GoodReads Synopsis-- The feds want Miami bookmaker Harry Arno to squeal on his wiseguy boss. So they're putting word out on the street that Arno's skimming profits from "Jimmy Cap" Capotorto—which he is, but everybody does it. He was planning to retire to Italy someday anyway, so Harry figures now's a good time to get lost. U.S. Marshal Raylan Givens knows Harry's tricky—the bookie ditched him once in an airport while in the marshal's custody—but not careful. So Raylan's determined to find the fugitive's Italian hideaway before a cold-blooded Sicilian "Zip" does and whacks Arno for fun. After all, it's a "pride thing"...and it might even put Raylan in good stead with Harry's sexy ex-stripper girlfriend Joyce.

My Thoughts-- My love for Justified and Raylan Givens led me to pick this up even though Raylan isn't the main character in this story.  I definitely saw some glimpses of the Raylan I know, but otherwise it was quite different.  Elmore Leonard sure knows how to tell a story though.  For a cat-and-mouse story with such high stakes, there's a remarkable amount of humor and wit.  I definitely need to pick up more from Leonard.  Four stars.

Thursday, November 6, 2014

Tell the Wolves I'm Home.

GoodReads Synopsis: 1987. There’s only one person who has ever truly understood fourteen-year-old June Elbus, and that’s her uncle, the renowned painter Finn Weiss. Shy at school and distant from her older sister, June can only be herself in Finn’s company; he is her godfather, confidant, and best friend. So when he dies, far too young, of a mysterious illness her mother can barely speak about, June’s world is turned upside down.
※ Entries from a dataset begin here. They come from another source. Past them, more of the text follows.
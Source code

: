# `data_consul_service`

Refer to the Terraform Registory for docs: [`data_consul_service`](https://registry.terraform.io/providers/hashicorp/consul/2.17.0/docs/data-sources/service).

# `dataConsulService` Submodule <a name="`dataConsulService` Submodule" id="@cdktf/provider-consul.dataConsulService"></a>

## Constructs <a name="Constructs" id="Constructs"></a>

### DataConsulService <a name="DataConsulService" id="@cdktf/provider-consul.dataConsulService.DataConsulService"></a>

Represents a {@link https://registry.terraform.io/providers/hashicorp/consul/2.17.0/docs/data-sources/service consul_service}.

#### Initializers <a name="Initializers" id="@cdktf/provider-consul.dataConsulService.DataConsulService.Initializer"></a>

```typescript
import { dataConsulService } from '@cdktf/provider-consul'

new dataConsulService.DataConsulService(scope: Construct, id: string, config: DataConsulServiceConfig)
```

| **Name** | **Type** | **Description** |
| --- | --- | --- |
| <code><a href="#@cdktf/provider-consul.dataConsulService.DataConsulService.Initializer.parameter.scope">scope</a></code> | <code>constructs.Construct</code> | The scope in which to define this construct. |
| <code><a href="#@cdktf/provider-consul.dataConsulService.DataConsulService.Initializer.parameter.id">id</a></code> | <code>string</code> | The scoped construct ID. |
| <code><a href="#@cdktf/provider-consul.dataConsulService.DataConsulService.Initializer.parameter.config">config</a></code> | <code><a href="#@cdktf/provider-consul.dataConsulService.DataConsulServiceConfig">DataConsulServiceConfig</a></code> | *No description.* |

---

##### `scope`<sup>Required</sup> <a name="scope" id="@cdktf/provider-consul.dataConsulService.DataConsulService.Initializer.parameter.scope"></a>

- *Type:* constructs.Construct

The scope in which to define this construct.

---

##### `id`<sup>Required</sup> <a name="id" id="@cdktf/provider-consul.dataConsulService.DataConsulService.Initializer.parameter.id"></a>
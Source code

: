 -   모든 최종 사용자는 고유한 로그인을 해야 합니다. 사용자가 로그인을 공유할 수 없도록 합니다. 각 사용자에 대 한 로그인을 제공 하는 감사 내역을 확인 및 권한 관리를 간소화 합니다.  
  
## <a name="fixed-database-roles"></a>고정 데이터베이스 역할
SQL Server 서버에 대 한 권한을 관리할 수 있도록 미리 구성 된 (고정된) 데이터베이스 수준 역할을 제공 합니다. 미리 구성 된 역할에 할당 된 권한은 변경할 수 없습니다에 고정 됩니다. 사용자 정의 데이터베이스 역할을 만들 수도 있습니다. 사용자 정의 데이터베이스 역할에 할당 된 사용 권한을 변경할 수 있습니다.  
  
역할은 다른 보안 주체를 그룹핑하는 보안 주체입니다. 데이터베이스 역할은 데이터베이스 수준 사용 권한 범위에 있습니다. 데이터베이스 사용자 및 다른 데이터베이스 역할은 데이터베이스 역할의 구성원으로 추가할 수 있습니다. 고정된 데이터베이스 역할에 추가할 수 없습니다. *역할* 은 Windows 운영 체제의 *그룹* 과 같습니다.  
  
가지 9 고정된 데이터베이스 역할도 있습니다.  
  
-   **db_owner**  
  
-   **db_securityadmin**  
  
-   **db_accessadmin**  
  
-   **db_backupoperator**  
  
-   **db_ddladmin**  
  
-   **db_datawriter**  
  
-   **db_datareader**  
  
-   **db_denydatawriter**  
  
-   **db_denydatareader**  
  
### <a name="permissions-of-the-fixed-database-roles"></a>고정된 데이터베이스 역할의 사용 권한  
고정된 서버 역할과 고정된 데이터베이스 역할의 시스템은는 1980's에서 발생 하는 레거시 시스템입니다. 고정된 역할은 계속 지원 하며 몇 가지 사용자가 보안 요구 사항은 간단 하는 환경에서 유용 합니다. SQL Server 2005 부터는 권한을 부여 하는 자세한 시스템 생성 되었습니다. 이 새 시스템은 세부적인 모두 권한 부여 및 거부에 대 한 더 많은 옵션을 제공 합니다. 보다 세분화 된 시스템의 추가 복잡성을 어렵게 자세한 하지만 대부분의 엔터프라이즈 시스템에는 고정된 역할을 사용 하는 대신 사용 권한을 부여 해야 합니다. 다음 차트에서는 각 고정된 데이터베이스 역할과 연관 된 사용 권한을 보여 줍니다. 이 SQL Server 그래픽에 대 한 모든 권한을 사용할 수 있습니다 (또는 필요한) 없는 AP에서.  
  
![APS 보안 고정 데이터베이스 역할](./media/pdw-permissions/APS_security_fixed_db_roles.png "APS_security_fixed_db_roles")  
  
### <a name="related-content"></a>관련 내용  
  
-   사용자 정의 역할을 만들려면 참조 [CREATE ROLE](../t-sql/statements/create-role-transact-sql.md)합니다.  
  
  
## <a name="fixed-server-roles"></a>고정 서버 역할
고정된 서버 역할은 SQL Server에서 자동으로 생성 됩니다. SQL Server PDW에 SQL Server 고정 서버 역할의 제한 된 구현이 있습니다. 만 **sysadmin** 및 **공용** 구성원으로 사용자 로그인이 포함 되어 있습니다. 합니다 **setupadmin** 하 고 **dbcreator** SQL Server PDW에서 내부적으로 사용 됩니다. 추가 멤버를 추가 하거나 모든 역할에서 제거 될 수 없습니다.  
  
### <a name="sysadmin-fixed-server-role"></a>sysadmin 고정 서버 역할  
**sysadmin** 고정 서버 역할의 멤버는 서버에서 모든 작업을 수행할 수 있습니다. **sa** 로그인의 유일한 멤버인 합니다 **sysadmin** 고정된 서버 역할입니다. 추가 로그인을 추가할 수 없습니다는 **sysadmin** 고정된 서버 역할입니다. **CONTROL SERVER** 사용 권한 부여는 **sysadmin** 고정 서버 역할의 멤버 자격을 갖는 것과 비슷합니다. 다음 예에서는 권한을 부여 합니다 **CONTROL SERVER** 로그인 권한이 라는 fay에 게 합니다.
But Finn’s death brings a surprise acquaintance into June’s life—someone who will help her to heal, and to question what she thinks she knows about Finn, her family, and even her own heart. At Finn’s funeral, June notices a strange man lingering just beyond the crowd. A few days later, she receives a package in the mail. Inside is a beautiful teapot she recognizes from Finn’s apartment, and a note from Toby, the stranger, asking for an opportunity to meet. As the two begin to spend time together, June realizes she’s not the only one who misses Finn, and if she can bring herself to trust this unexpected friend, he just might be the one she needs the most.

My Thoughts:  This book had been on my list FOREVER, and I finally got around to reading it.  It was good but not fantastic.  There were a lot of family dynamics to navigate in this one, so at times it was a little sad.  But I really appreciated the way she tied everything together at the end.  Three stars.

Sunday, October 19, 2014

All the Light We Cannot See.

GoodReads Synopsis: Marie Laure lives with her father in Paris within walking distance of the Museum of Natural History where he works as the master of the locks (there are thousands of locks in the museum). When she is six, she goes blind, and her father builds her a model of their neighborhood, every house, every manhole, so she can memorize it with her fingers and navigate the real streets with her feet and cane. When the Germans occupy Paris, father and daughter flee to Saint-Malo on the Brittany coast, where Marie-Laure's agoraphobic great uncle lives in a tall, narrow house by the sea wall. In another world in Germany, an orphan boy, Werner, grows up with his younger sister, Jutta, both enchanted by a crude radio Werner finds. He becomes a master at building and fixing radios, a talent that wins him a place at an elite and brutal military academy and, ultimately, makes him a highly specialized tracker of the Resistance. Werner travels through the heart of Hitler Youth to the far-flung outskirts of Russia, and finally into Saint-Malo, where his path converges with Marie-Laure.

My Thoughts:  I know I'm in a very small minority, but I did not like this book at all.  It was a good story, but it took forever for anything to happen.  If you love a book full of beautiful descriptions and long, wordy prose about nothing, then this is the book for you.  It was not, however, the book for me.